:: GIVEN DATA
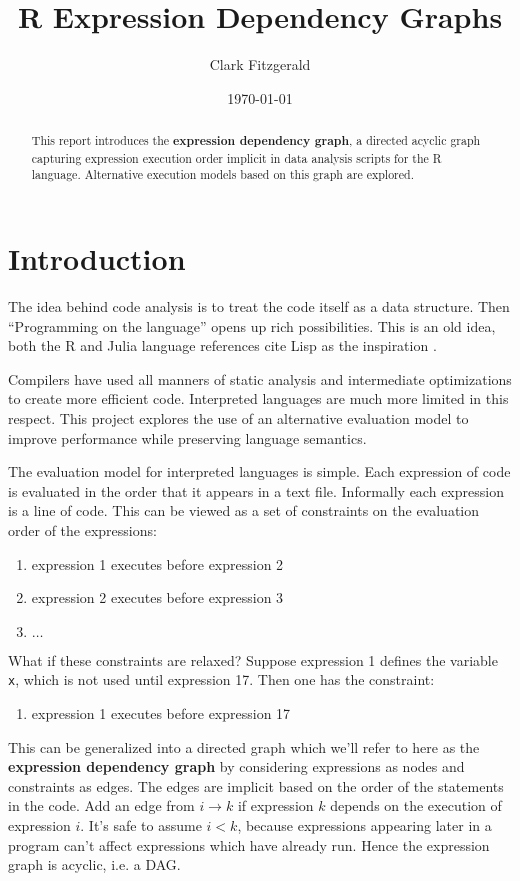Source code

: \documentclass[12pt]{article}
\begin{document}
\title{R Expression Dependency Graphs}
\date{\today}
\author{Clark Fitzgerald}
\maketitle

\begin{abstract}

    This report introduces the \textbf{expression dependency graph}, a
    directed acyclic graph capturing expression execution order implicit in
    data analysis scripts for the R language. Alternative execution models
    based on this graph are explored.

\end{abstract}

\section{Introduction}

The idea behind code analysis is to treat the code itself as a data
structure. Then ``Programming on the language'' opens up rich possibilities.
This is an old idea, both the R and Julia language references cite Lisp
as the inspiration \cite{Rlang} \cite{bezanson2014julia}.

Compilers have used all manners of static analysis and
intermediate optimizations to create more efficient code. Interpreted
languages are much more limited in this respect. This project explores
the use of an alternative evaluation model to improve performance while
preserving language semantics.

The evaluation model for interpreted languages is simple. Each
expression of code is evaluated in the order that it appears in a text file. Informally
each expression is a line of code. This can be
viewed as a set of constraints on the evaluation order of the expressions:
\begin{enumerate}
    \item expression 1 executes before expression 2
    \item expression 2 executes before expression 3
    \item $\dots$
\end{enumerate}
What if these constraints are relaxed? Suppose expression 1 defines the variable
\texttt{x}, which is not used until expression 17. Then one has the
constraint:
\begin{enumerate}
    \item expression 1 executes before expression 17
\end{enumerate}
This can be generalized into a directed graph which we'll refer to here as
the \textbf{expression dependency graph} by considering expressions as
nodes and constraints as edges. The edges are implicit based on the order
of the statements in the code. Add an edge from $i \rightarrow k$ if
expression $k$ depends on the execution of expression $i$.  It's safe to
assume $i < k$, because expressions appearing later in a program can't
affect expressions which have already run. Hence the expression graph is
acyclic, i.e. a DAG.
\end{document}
::::
:: GIVEN DATA
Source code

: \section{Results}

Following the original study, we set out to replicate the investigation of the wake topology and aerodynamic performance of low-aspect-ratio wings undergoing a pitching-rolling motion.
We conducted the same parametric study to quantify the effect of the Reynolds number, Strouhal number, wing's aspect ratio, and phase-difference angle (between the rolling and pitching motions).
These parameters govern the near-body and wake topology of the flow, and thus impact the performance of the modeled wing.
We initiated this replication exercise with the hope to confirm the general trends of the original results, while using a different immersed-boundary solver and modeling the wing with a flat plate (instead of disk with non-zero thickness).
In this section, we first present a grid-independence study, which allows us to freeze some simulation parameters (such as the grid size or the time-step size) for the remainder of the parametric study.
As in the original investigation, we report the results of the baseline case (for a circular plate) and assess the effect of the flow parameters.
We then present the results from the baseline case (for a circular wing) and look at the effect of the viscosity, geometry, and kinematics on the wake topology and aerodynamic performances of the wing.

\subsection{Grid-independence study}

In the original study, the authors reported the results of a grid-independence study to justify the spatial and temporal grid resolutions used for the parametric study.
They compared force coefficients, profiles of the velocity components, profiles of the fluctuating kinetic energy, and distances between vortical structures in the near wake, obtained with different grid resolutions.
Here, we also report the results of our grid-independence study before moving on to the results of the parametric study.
::::
:: GIVEN DATA
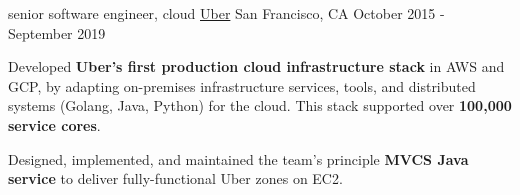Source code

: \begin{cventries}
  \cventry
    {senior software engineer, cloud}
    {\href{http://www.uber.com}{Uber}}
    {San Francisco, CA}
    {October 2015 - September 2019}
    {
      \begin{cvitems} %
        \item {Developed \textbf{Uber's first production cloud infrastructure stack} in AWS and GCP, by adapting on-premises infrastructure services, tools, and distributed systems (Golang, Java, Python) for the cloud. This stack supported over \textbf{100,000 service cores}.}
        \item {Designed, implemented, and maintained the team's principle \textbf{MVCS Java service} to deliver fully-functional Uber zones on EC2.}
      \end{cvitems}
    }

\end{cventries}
::::
EXERCISE PROMPT
Could you repeat exactly the lines in the listing above from the one with "as the inspiration" down to the one with "The evaluation model"? Include both of those lines.

RESPONSE
as the inspiration \cite{Rlang} \cite{bezanson2014julia}.

Compilers have used all manners of static analysis and
intermediate optimizations to create more efficient code. Interpreted
languages are much more limited in this respect. This project explores
the use of an alternative evaluation model to improve performance while
preserving language semantics.

The evaluation model for interpreted languages is simple. Each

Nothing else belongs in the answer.